● Plain-text document sources:
────────────────────────────────────────

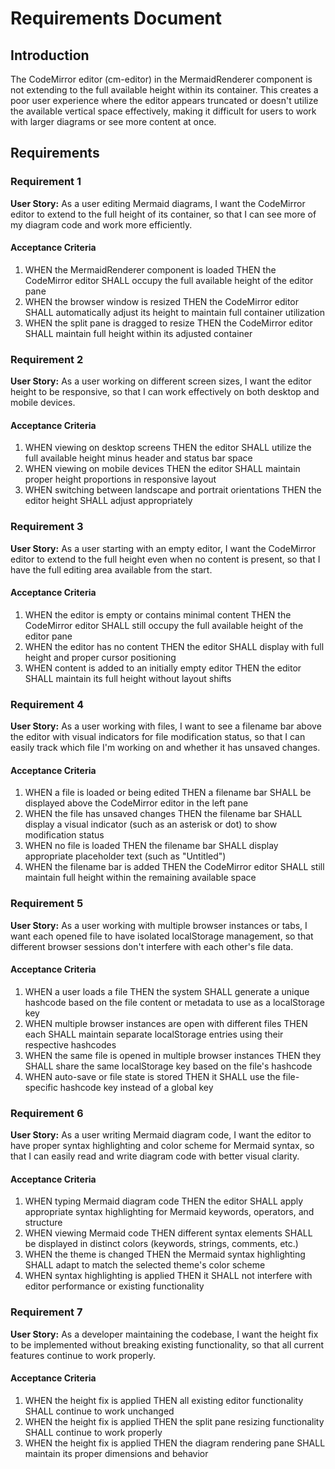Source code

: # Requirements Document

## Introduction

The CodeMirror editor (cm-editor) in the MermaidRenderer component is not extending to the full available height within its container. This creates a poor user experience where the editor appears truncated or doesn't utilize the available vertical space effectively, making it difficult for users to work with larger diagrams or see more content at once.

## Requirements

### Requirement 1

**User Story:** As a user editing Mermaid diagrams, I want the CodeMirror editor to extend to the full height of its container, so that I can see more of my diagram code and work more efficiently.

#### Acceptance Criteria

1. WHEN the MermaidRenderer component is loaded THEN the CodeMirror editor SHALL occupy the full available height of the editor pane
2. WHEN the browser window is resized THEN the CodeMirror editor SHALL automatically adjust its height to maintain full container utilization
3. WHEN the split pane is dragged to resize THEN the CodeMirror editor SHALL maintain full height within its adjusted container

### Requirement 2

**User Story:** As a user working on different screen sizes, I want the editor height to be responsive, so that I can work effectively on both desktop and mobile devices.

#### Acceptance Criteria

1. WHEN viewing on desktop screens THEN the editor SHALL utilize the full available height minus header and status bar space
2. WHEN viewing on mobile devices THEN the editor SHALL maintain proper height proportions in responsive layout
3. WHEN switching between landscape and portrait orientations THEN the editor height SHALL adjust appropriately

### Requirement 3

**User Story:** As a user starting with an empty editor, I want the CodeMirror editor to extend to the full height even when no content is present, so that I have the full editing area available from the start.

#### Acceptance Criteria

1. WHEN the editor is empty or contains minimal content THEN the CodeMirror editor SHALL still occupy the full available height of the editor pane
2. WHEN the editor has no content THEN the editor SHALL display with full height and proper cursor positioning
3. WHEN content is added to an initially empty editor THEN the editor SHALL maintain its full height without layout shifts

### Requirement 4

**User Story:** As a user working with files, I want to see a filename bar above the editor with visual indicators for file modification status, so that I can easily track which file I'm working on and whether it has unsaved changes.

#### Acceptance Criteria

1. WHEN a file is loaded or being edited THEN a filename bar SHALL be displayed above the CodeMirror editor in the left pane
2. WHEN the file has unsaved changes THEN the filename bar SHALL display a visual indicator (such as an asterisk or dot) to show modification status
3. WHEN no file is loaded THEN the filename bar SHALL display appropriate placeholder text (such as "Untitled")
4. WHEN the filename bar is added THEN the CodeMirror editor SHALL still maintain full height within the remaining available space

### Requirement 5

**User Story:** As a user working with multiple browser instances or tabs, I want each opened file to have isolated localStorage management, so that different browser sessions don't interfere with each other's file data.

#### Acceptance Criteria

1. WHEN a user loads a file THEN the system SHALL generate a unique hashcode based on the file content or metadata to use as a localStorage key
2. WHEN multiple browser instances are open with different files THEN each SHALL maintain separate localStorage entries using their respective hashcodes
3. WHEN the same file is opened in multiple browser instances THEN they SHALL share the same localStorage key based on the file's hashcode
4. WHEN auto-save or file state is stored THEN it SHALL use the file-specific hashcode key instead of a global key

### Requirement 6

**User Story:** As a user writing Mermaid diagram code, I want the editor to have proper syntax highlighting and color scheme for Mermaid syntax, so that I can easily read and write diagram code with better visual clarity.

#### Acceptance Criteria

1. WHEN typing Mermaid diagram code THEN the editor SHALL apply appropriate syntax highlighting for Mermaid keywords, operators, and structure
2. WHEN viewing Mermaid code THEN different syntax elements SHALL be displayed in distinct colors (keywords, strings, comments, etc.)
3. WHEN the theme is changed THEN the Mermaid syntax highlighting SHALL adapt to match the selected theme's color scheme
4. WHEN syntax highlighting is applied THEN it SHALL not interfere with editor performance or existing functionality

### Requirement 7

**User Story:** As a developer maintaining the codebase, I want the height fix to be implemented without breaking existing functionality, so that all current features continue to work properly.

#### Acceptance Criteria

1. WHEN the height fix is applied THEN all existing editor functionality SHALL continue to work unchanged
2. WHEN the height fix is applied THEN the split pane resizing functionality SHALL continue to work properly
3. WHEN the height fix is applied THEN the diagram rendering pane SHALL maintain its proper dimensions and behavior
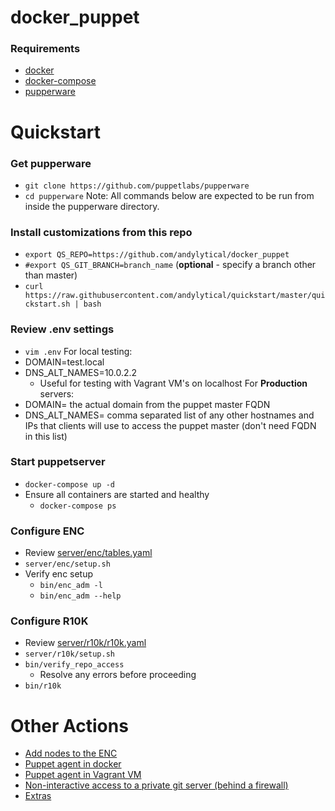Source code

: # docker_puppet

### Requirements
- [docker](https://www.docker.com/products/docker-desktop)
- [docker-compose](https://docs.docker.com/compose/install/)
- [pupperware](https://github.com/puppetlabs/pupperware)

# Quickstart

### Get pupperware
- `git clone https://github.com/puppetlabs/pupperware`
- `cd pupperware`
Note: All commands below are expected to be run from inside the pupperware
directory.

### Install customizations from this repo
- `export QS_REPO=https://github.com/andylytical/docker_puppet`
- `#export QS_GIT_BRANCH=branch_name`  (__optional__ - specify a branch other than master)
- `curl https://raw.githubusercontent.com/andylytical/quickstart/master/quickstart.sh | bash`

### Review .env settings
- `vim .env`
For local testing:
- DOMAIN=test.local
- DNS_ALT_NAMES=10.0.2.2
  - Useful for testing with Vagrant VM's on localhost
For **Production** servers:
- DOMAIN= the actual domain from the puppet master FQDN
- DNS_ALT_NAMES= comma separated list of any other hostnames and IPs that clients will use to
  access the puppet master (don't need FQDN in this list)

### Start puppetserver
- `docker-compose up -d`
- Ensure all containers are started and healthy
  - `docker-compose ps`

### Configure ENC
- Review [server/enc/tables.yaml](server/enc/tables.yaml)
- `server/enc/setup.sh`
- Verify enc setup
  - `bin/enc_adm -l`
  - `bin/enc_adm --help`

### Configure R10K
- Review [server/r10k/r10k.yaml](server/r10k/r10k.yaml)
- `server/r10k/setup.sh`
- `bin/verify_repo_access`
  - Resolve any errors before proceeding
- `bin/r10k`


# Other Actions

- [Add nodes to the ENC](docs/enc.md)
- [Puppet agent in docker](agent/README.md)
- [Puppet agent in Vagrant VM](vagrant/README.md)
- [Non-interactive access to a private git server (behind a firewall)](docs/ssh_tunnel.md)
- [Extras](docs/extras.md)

────────────────────────────────────────

● TASK OBJECTIVE:
The response must hold only the lines above from the line with "4. WHEN the" through the line with "3. WHEN the same", each copied exactly, both ends kept.

● FINISHED EXERCISE:
4. WHEN the filename bar is added THEN the CodeMirror editor SHALL still maintain full height within the remaining available space

### Requirement 5

**User Story:** As a user working with multiple browser instances or tabs, I want each opened file to have isolated localStorage management, so that different browser sessions don't interfere with each other's file data.

#### Acceptance Criteria

1. WHEN a user loads a file THEN the system SHALL generate a unique hashcode based on the file content or metadata to use as a localStorage key
2. WHEN multiple browser instances are open with different files THEN each SHALL maintain separate localStorage entries using their respective hashcodes
3. WHEN the same file is opened in multiple browser instances THEN they SHALL share the same localStorage key based on the file's hashcode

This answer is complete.